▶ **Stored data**
::::::::

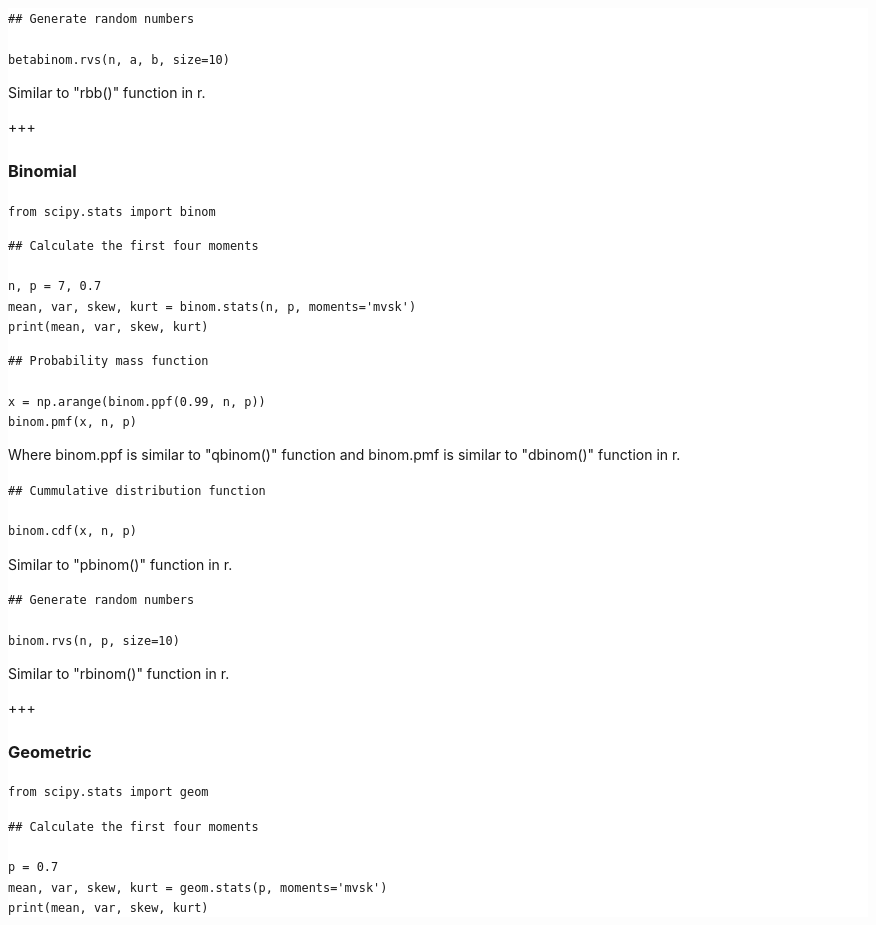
 ```{code-cell} ipython3
## Generate random numbers

betabinom.rvs(n, a, b, size=10)
```

Similar to "rbb()" function in r.

+++

### Binomial

```{code-cell} ipython3
from scipy.stats import binom
```

```{code-cell} ipython3
## Calculate the first four moments

n, p = 7, 0.7
mean, var, skew, kurt = binom.stats(n, p, moments='mvsk')
print(mean, var, skew, kurt)
```

```{code-cell} ipython3
## Probability mass function

x = np.arange(binom.ppf(0.99, n, p))
binom.pmf(x, n, p)
```

Where binom.ppf is similar to "qbinom()" function and binom.pmf is similar to "dbinom()" function in r.

```{code-cell} ipython3
## Cummulative distribution function

binom.cdf(x, n, p)
```

Similar to "pbinom()" function in r.

```{code-cell} ipython3
## Generate random numbers

binom.rvs(n, p, size=10)
```

Similar to "rbinom()" function in r.

+++

### Geometric

```{code-cell} ipython3
from scipy.stats import geom
```

```{code-cell} ipython3
## Calculate the first four moments

p = 0.7
mean, var, skew, kurt = geom.stats(p, moments='mvsk')
print(mean, var, skew, kurt)
```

::::::::

▶ **Aim of the exercise**
Output the records above unchanged, minus their pictures.

▶ **Response box**
 ```{code-cell} ipython3
## Generate random numbers

betabinom.rvs(n, a, b, size=10)
```

Similar to "rbb()" function in r.

+++

### Binomial

```{code-cell} ipython3
from scipy.stats import binom
```

```{code-cell} ipython3
## Calculate the first four moments

n, p = 7, 0.7
mean, var, skew, kurt = binom.stats(n, p, moments='mvsk')
print(mean, var, skew, kurt)
```

```{code-cell} ipython3
## Probability mass function

x = np.arange(binom.ppf(0.99, n, p))
binom.pmf(x, n, p)
```

Where binom.ppf is similar to "qbinom()" function and binom.pmf is similar to "dbinom()" function in r.

```{code-cell} ipython3
## Cummulative distribution function

binom.cdf(x, n, p)
```

Similar to "pbinom()" function in r.

```{code-cell} ipython3
## Generate random numbers

binom.rvs(n, p, size=10)
```

Similar to "rbinom()" function in r.

+++

### Geometric

```{code-cell} ipython3
from scipy.stats import geom
```

```{code-cell} ipython3
## Calculate the first four moments

p = 0.7
mean, var, skew, kurt = geom.stats(p, moments='mvsk')
print(mean, var, skew, kurt)
```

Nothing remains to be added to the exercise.